The MAGNITUDE_TYPE field records the type of magnitude measurement for storm events. The categories include:
- **EG** (Estimated Gust) - estimated wind speed in knots
- **MG** (Measured Gust) - measured wind speed in knots
- **ES** (Estimated Sustained) - estimated sustained wind speed
- **NONE** - no magnitude measurement recorded

**Critical:** Events with **NONE** as the magnitude type account for the vast majority of human harm (15,906 people across 3,766 events, averaging 4.22 people per event). This significantly outpaces events with recorded wind measurements (EG averages only 1.92 people/event).

This suggests that **non-wind/hail storm events** — such as floods, tornadoes without wind speed data, extreme temperatures, and other weather phenomena that don't record magnitude — are actually **more dangerous to humans** than events with measurable wind speeds or hail sizes.

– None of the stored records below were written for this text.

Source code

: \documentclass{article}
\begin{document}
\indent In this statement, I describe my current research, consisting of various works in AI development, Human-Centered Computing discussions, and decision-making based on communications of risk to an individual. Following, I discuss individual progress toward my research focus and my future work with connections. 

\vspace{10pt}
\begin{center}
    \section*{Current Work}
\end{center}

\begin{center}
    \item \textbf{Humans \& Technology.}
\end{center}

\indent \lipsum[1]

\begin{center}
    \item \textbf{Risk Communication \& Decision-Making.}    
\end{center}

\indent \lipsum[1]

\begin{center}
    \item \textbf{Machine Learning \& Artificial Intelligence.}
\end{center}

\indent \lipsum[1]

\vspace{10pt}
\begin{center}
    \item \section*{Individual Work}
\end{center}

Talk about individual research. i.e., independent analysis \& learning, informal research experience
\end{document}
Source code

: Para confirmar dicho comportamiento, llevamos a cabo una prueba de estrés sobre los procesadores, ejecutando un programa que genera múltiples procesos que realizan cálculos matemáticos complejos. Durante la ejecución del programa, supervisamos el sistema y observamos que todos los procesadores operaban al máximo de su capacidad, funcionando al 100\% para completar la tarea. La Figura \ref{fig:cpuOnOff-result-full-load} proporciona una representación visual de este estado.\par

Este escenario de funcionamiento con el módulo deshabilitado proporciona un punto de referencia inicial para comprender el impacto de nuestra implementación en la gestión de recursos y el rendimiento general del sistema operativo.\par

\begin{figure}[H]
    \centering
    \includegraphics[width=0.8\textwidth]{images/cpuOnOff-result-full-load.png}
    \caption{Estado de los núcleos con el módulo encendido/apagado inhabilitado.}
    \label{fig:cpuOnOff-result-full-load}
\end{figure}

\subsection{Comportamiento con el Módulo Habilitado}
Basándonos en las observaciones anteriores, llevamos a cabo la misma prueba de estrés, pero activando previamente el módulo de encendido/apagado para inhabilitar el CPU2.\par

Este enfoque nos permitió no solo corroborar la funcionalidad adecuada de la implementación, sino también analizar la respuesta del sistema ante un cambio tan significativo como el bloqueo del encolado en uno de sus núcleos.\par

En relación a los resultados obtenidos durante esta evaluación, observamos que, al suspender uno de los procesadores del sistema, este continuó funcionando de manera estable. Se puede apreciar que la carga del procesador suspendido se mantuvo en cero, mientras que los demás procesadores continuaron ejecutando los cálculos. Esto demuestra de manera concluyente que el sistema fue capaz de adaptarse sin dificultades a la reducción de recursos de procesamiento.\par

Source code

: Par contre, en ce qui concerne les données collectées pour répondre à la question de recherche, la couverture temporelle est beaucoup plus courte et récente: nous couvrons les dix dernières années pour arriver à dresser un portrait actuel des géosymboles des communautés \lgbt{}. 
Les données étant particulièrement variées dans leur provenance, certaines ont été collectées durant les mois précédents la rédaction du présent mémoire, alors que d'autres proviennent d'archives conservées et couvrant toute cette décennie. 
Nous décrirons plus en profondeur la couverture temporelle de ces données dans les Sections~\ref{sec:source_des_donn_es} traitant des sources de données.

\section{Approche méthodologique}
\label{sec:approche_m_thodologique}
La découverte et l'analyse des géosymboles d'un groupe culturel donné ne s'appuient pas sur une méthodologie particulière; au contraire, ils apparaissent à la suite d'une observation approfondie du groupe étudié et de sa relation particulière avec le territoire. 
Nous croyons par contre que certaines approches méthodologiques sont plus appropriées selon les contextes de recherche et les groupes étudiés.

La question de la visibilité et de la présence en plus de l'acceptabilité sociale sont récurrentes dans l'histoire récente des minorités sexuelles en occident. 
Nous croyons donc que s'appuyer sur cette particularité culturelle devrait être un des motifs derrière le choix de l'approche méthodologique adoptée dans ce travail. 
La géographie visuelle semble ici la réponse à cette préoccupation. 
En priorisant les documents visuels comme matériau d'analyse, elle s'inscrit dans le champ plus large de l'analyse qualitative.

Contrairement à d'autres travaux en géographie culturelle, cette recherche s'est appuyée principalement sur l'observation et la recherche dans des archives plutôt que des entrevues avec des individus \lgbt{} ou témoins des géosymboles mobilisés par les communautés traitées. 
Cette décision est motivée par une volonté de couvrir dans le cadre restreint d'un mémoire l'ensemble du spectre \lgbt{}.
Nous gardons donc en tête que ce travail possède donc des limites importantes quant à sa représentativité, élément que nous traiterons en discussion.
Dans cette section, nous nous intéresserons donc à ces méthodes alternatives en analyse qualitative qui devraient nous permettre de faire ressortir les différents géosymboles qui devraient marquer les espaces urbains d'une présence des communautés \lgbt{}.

This finding supports the hypothesis that different storm factors may predict harm differently, and that magnitude measurements alone are insufficient predictors of human impact.

For our Random Forest modeling in later phases, this indicates that:
1. EVENT_TYPE (the type of storm) may be a stronger predictor than MAGNITUDE_TYPE
2. Location factors (STATE, CZ_NAME) could be even more important if they correlate with severe non-wind events
3. We should engineer features that capture the severity of events beyond just wind/hail measurements


## Analysis 2: Human Harm by Location Factors


In [8]:
# Aggregate total harm by STATE
harm_by_state = (
    rdd_harm
    .map(lambda x: (x[0]['STATE'] if x[0]['STATE'] else 'UNKNOWN', x[1]))
    .filter(lambda x: x[0] and x[0] != "")
    .mapValues(lambda v: (v, 1))
    .reduceByKey(lambda a, b: (a[0] + b[0], a[1] + b[1]))
    .mapValues(lambda x: (x[0], x[1], x[0] / x[1] if x[1] > 0 else 0))
)

harm_by_state_sorted = harm_by_state.sortBy(lambda x: x[1][0], ascending=False)

print("Top 10 States by Total Human Harm:")
for state, (total_harm, count, avg_harm) in harm_by_state_sorted.take(10):
    print(f"{state}: Total={int(total_harm)}, Count={count}, Avg={avg_harm:.2f}")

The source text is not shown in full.